Available data.
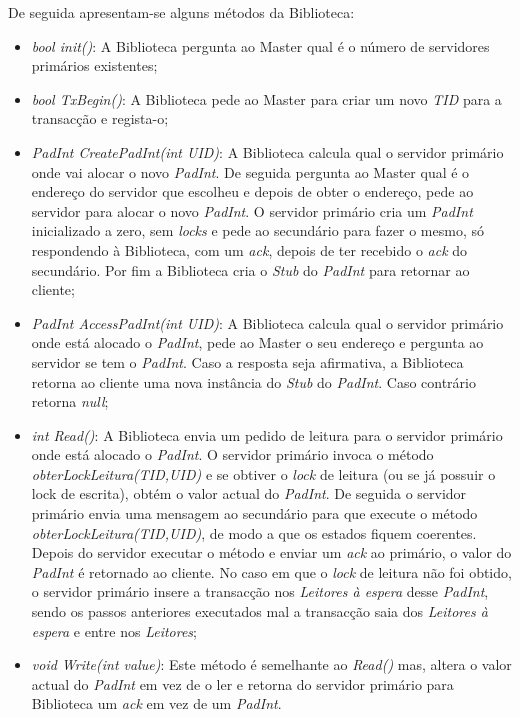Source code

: De seguida apresentam-se alguns métodos da Biblioteca:
\begin{itemize}
\item \textit{bool init()}: A Biblioteca pergunta ao Master qual é o número de servidores primários existentes;
\item \textit{bool TxBegin()}: A Biblioteca pede ao Master para criar um novo \textit{TID} para a transacção e regista-o;
\item \textit{PadInt CreatePadInt(int UID)}: A Biblioteca calcula qual o servidor primário onde vai alocar o novo \textit{PadInt}. De seguida pergunta ao Master qual é o endereço do servidor que escolheu e depois de obter o endereço, pede ao servidor para alocar o novo \textit{PadInt}. O servidor primário cria um \textit{PadInt} inicializado a zero, sem \textit{locks} e pede ao secundário para fazer o mesmo, só respondendo à Biblioteca, com um \textit{ack}, depois de ter recebido o \textit{ack} do secundário. Por fim a Biblioteca cria o \textit{Stub} do \textit{PadInt} para retornar ao cliente;
\item \textit{PadInt AccessPadInt(int UID)}: A Biblioteca calcula qual o servidor primário onde está alocado o \textit{PadInt}, pede ao Master o seu endereço e pergunta ao servidor se tem o \textit{PadInt}. Caso a resposta seja afirmativa, a Biblioteca retorna ao cliente uma nova instância do \textit{Stub} do \textit{PadInt}. Caso contrário retorna \textit{null};
\item \textit{int Read()}: A Biblioteca envia um pedido de leitura para o servidor primário onde está alocado o \textit{PadInt}. O servidor primário invoca o método \textit{obterLockLeitura(TID,UID)} e se obtiver o \textit{lock} de leitura (ou se já possuir o lock de escrita), obtém o valor actual do \textit{PadInt}. De seguida o servidor primário envia uma mensagem ao secundário para que execute o método \textit{obterLockLeitura(TID,UID)}, de modo a que os estados fiquem coerentes. Depois do servidor executar o método e enviar um \textit{ack} ao primário, o valor do \textit{PadInt} é retornado ao cliente. No caso em que o \textit{lock} de leitura não foi obtido, o servidor primário insere a transacção nos \textit{Leitores à espera} desse \textit{PadInt}, sendo os passos anteriores executados mal a transacção saia dos \textit{Leitores à espera} e entre nos \textit{Leitores};
\item \textit{void Write(int value)}: Este método é semelhante ao \textit{Read()} mas, altera o valor actual do \textit{PadInt} em vez de o ler e retorna do servidor primário para Biblioteca um \textit{ack} em vez de um \textit{PadInt}.
\end{itemize}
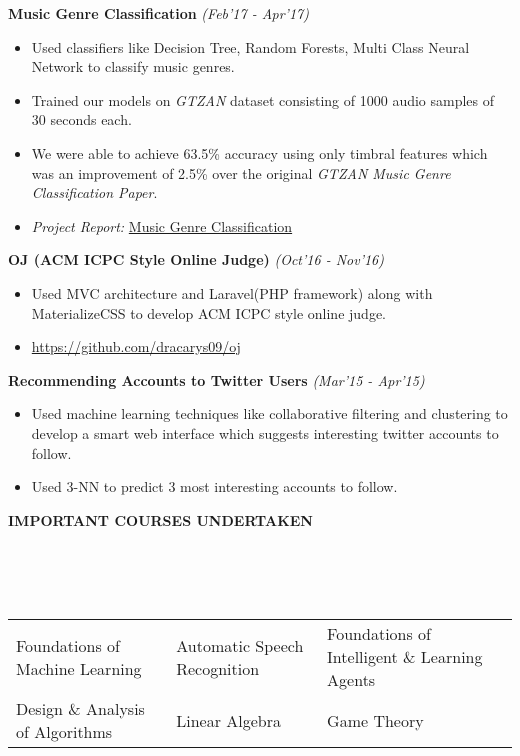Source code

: \documentclass[a4paper,10pt]{article}
\newcommand{\lsep}{-0.5cm}
\newcommand{\resheading}[1]{{\small \colorbox{mygrey}{\begin{minipage}{0.975\textwidth}{\textbf{#1 \vphantom{p\^{E}}}}\end{minipage} \hspace{0.2cm}}}}
\begin{document}
\indent\small{\textbf{Music Genre Classification}}	\hfill	\small{\textit{(Feb'17 - Apr'17)}}
\begin{itemize}
 \item Used classifiers like Decision Tree, Random Forests, Multi Class Neural Network to classify music genres.
 \item Trained our models on \textit{GTZAN} dataset consisting of 1000 audio samples of 30 seconds each.
 \item We were able to achieve 63.5\% accuracy using only timbral features which was an improvement of 2.5\% over the original \textit{GTZAN Music Genre Classification Paper}.
 \item \textit{Project Report: } \href{https://goo.gl/dTFD85}{Music Genre Classification}
\newline
\newline
\end{itemize}


\indent\small{\textbf{OJ (ACM ICPC Style Online Judge)}}	\hfill	\small{\textit{(Oct'16 - Nov'16)}}
\begin{itemize}
 \item Used MVC architecture and Laravel(PHP framework) along with MaterializeCSS to develop ACM ICPC style online judge.
 \item \href{https://github.com/dracarys09/oj}{https://github.com/dracarys09/oj}
\end{itemize}

\indent\small{\textbf{Recommending Accounts to Twitter Users}}	\hfill	\small{\textit{(Mar'15 - Apr'15)}}
\begin{itemize}
 \item Used machine learning techniques like collaborative filtering and clustering to develop a smart web interface which suggests interesting twitter accounts to follow.
 \item Used 3-NN to predict 3 most interesting accounts to follow.
\end{itemize}


\resheading{\textbf{IMPORTANT COURSES UNDERTAKEN}}\\[\lsep]
\\ \\
\indent \begin{tabular*}{\textwidth}{@{\extracolsep{\fill}}lll}
Foundations of Machine Learning		&	Automatic Speech Recognition	&	Foundations of Intelligent \& Learning Agents \\
Design \& Analysis of Algorithms	&	Linear Algebra			&	Game Theory
\end{tabular*}
\end{document}
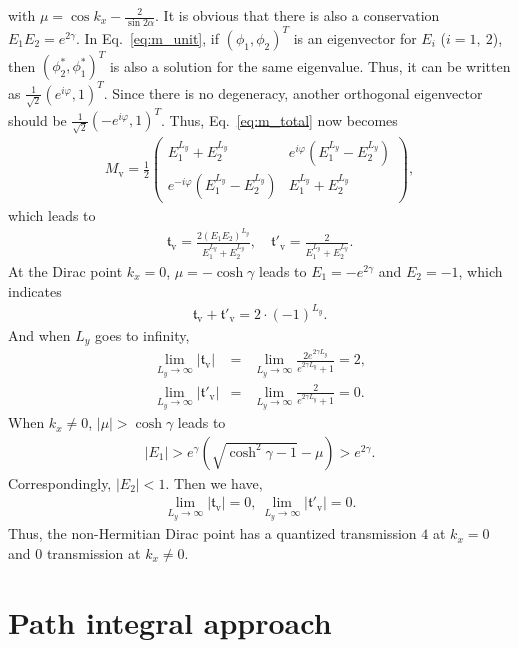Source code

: \documentclass[aps,pra,reprint,superscriptaddress,showkeys,amsmath,amssymb,longbibliography]{revtex4-1}
\begin{document}
with $\mu=\cos k_x-\frac{2}{\sin 2\alpha}$. 
It is obvious that there is also a conservation $E_1E_2=e^{2\gamma}$.
In Eq.\ \eqref{eq:m_unit}, if $(\phi_1, \phi_2)^T$ is an eigenvector for $E_i$ ($i=1,~2$), then $(\phi_2^{*}, \phi_1^{*})^T$ is also a solution for the same eigenvalue. 
Thus, it can be written as $\frac{1}{\sqrt{2}}(e^{i\varphi},1)^T$.
Since there is no degeneracy, another orthogonal eigenvector should be $\frac{1}{\sqrt{2}}(-e^{i\varphi}, 1)^T$.
Thus, Eq.\ \eqref{eq:m_total} now becomes
\begin{eqnarray}
M_{\text{v}}=\frac{1}{2}\begin{pmatrix}
E_1^{L_y}+E_2^{L_y}&e^{i\varphi}(E_1^{L_y}-E_2^{L_y})\\
e^{-i\varphi}(E_1^{L_y}-E_2^{L_y})&E_1^{L_y}+E_2^{L_y}
\end{pmatrix},
\end{eqnarray}
which leads to
\begin{eqnarray}
\mathfrak{t}_{\text{v}}=\frac{2(E_1E_2)^{L_y}}{E_1^{L_y}+E_2^{L_y}},
  \quad
\mathfrak{t}'_{\text{v}}=\frac{2}{E_1^{L_y}+E_2^{L_y}}.\label{eq:t_and_tp}
\end{eqnarray}
At the Dirac point $k_x=0$, $\mu=-\cosh\gamma$ leads to $E_1=-e^{2\gamma}$ and $E_2=-1$, which indicates
\begin{eqnarray}
\mathfrak{t}_{\text{v}}+\mathfrak{t}'_{\text{v}}=2\cdot (-1)^{L_y}.
\end{eqnarray}
And when $L_y$ goes to infinity,
\begin{eqnarray}
\lim_{L_y\rightarrow\infty}|\mathfrak{t}_{\text{v}}|&=&\lim_{L_y\rightarrow\infty}\frac{2e^{2\gamma L_y}}{e^{2\gamma L_y}+1}=2,\\
\lim_{L_y\rightarrow\infty}|\mathfrak{t}'_{\text{v}}|&=&\lim_{L_y\rightarrow\infty}\frac{2}{e^{2\gamma L_y}+1}=0.
\end{eqnarray}
When $k_x\neq 0$, $|\mu|>\cosh\gamma$ leads to
\begin{eqnarray}
|E_1|>e^{\gamma}(\sqrt{\cosh^2\gamma-1}-\mu)>e^{2\gamma}.
\end{eqnarray}
Correspondingly, $|E_2|<1$.
Then we have,
\begin{eqnarray}
\lim_{L_y\rightarrow\infty}|\mathfrak{t}_{\text{v}}|=0,~
\lim_{L_y\rightarrow\infty}|\mathfrak{t}'_{\text{v}}|=0.
\end{eqnarray}
Thus, the non-Hermitian Dirac point has a quantized transmission $4$ at $k_x=0$ and  $0$ transmission at $k_x\neq 0$.

\section{Path integral approach}
\label{Path integral approach}
\end{document}
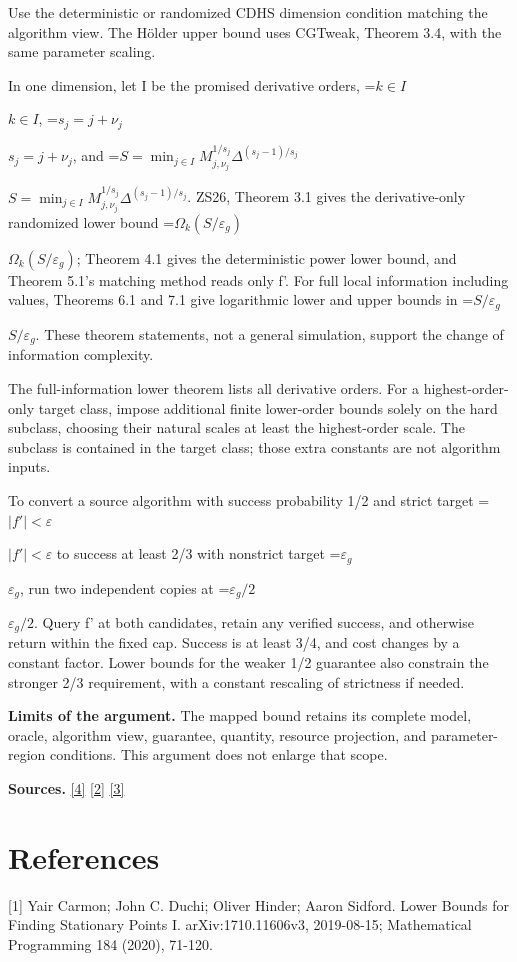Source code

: \documentclass[10pt,a4paper]{article}
\newcommand{\AtlasMath}[1]{\par\begingroup\centering\setbox0=\hbox{$\displaystyle #1$}\ifdim\wd0>1.4\linewidth\typeout{ATLAS WIDE FORMULA: \the\wd0}\fi\ifdim\wd0>\linewidth\resizebox{\linewidth}{!}{\box0}\else\box0\fi\par\endgroup}
\newcommand{\AtlasInlineMath}[1]{\begingroup\setbox0=\hbox{$#1$}\ifdim\wd0>.4\linewidth\endgroup\AtlasMath{#1}\else\endgroup$#1$\fi}
\begin{document}
Use the deterministic or randomized CDHS dimension condition matching the algorithm view. The Hölder upper bound uses CGTweak, Theorem 3.4, with the same parameter scaling.

In one dimension, let I be the promised derivative orders, \AtlasInlineMath{k\in I}, \AtlasInlineMath{s_j=j+\nu_j}, and \AtlasInlineMath{S=\min_{j\in I}M_{j,\nu_j}^{1/s_j}\Delta^{(s_j-1)/s_j}}. ZS26, Theorem 3.1 gives the derivative-only randomized lower bound \AtlasInlineMath{\Omega_k(S/\varepsilon_g)}; Theorem 4.1 gives the deterministic power lower bound, and Theorem 5.1's matching method reads only f'. For full local information including values, Theorems 6.1 and 7.1 give logarithmic lower and upper bounds in \AtlasInlineMath{S/\varepsilon_g}. These theorem statements, not a general simulation, support the change of information complexity.

The full-information lower theorem lists all derivative orders. For a highest-order-only target class, impose additional finite lower-order bounds solely on the hard subclass, choosing their natural scales at least the highest-order scale. The subclass is contained in the target class; those extra constants are not algorithm inputs.

To convert a source algorithm with success probability 1/2 and strict target \AtlasInlineMath{|f'|<\varepsilon} to success at least 2/3 with nonstrict target \AtlasInlineMath{\varepsilon_g}, run two independent copies at \AtlasInlineMath{\varepsilon_g/2}. Query f' at both candidates, retain any verified success, and otherwise return within the fixed cap. Success is at least 3/4, and cost changes by a constant factor. Lower bounds for the weaker 1/2 guarantee also constrain the stronger 2/3 requirement, with a constant rescaling of strictness if needed.

\textbf{Limits of the argument.} The mapped bound retains its complete model, oracle, algorithm view, guarantee, quantity, resource projection, and parameter-region conditions. This argument does not enlarge that scope.

\textbf{Sources.} \href{https://arxiv.org/abs/1710.11606v3}{[4]} \href{https://arxiv.org/abs/1811.01220}{[2]} \href{https://arxiv.org/abs/2610.16295}{[3]}

\section{References}
[1] Yair Carmon; John C. Duchi; Oliver Hinder; Aaron Sidford. Lower Bounds for Finding Stationary Points I. arXiv:1710.11606v3, 2019-08-15; Mathematical Programming 184 (2020), 71-120.
\end{document}
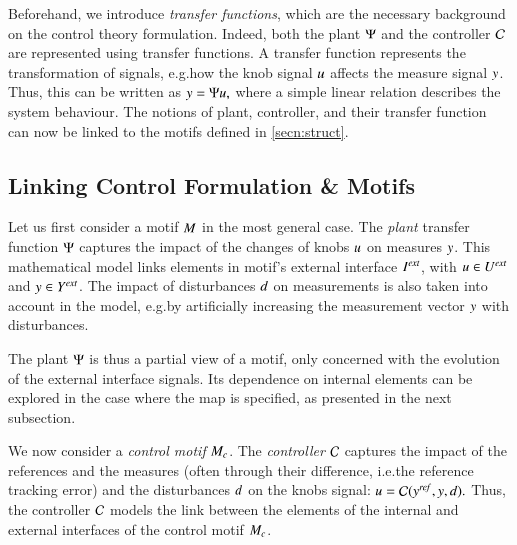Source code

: \documentclass[runningheads]{llncs}
\makeatletter
\newcommand{\eg}[1][\@ ]{e.g.{#1}}
\newcommand{\ie}[1][\@ ]{i.e.{#1}}
\newcommand{\motif}[1][]{M\ifx#1\relax\else^{#1}\fi}
\newcommand{\interface}[1][]{I\ifx#1\relax\else^{#1}\fi}
\newcommand{\measure}[1][]{y\ifx#1\relax\else^{#1}\fi}
\newcommand{\measurerange}[1][]{Y\ifx#1\relax\else^{#1}\fi}
\newcommand{\knob}[1][]{u\ifx#1\relax\else^{#1}\fi}
\newcommand{\knobrange}[1][]{U\ifx#1\relax\else^{#1}\fi}
\newcommand{\disturbance}[1][]{d\ifx#1\relax\else^{#1}\fi}
\newcommand{\plant}[1][]{\Psi\ifx#1\relax\else^{#1}\fi}
\newcommand{\controller}[1][]{\mathcal{C}\ifx#1\relax\else^{#1}\fi}
\newcommand{\control}[1][]{c\ifx#1\relax\else^{#1}\fi}
\newcommand{\external}[2][]{\ifx\relax#2\relax#1\mathit{ext}\else#2[#1\mathit{ext}]\fi}
\newcommand{\setpoint}[2][]{#2[{%
      \ifthenelse{\equal{#1}{}}{}{#1,}%
      \mathit{ref}%
  }]%
}
\makeatother
\begin{document}
Beforehand, we introduce {\em transfer functions}, which are the necessary background on the control theory formulation. 
Indeed, both the plant $\plant$ and the controller $\controller$ are represented using transfer functions. A transfer function represents the transformation of signals, \eg how the knob signal $\knob$ affects the measure signal $\measure$. Thus, this can be written as
\(
\measure = \plant \knob,
\)
where a simple linear relation describes the system behaviour. 
The notions of plant, controller, and their transfer function can now be linked to the motifs defined in \cref{secn:struct}.

\subsection{Linking Control Formulation \& Motifs}
\label{secn:control-problem}

Let us first consider a motif $\motif$ in the most general case. 
The \emph{plant} transfer function $\plant$ captures the impact of the changes of knobs $\knob$ on measures $\measure$. This mathematical model links elements in motif's external interface $\external{\interface}$, with $\knob \in \external{\knobrange}$ and $\measure \in \external{\measurerange}$.
The impact of disturbances $\disturbance$ on measurements is also taken into account in the model, \eg by artificially increasing the measurement vector $\measure$ with disturbances. 

The plant $\plant$ is thus a partial view of a motif, only concerned with the evolution of the external interface signals. Its dependence on internal elements can be explored in the case where the map is specified, as presented in the next subsection.

We now consider a \emph{control motif} $\motif_{\control}$. 
The \emph{controller} $\controller$ captures the impact of the references and the measures (often through their difference, \ie the reference tracking error) and the disturbances $\disturbance$ on the knobs signal:
$
\knob = \controller (\setpoint{\measure},\measure, \disturbance).
$
Thus, the controller $\controller$ models the link between the elements of the internal and external interfaces of the control motif $\motif_{\control}$. 
\end{document}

Work order.
Start at the first line of the records and write out everything up to and including the line containing "retornar ao cliente;". No pictures.

Response area.
Source code

: De seguida apresentam-se alguns métodos da Biblioteca:
\begin{itemize}
\item \textit{bool init()}: A Biblioteca pergunta ao Master qual é o número de servidores primários existentes;
\item \textit{bool TxBegin()}: A Biblioteca pede ao Master para criar um novo \textit{TID} para a transacção e regista-o;
\item \textit{PadInt CreatePadInt(int UID)}: A Biblioteca calcula qual o servidor primário onde vai alocar o novo \textit{PadInt}. De seguida pergunta ao Master qual é o endereço do servidor que escolheu e depois de obter o endereço, pede ao servidor para alocar o novo \textit{PadInt}. O servidor primário cria um \textit{PadInt} inicializado a zero, sem \textit{locks} e pede ao secundário para fazer o mesmo, só respondendo à Biblioteca, com um \textit{ack}, depois de ter recebido o \textit{ack} do secundário. Por fim a Biblioteca cria o \textit{Stub} do \textit{PadInt} para retornar ao cliente;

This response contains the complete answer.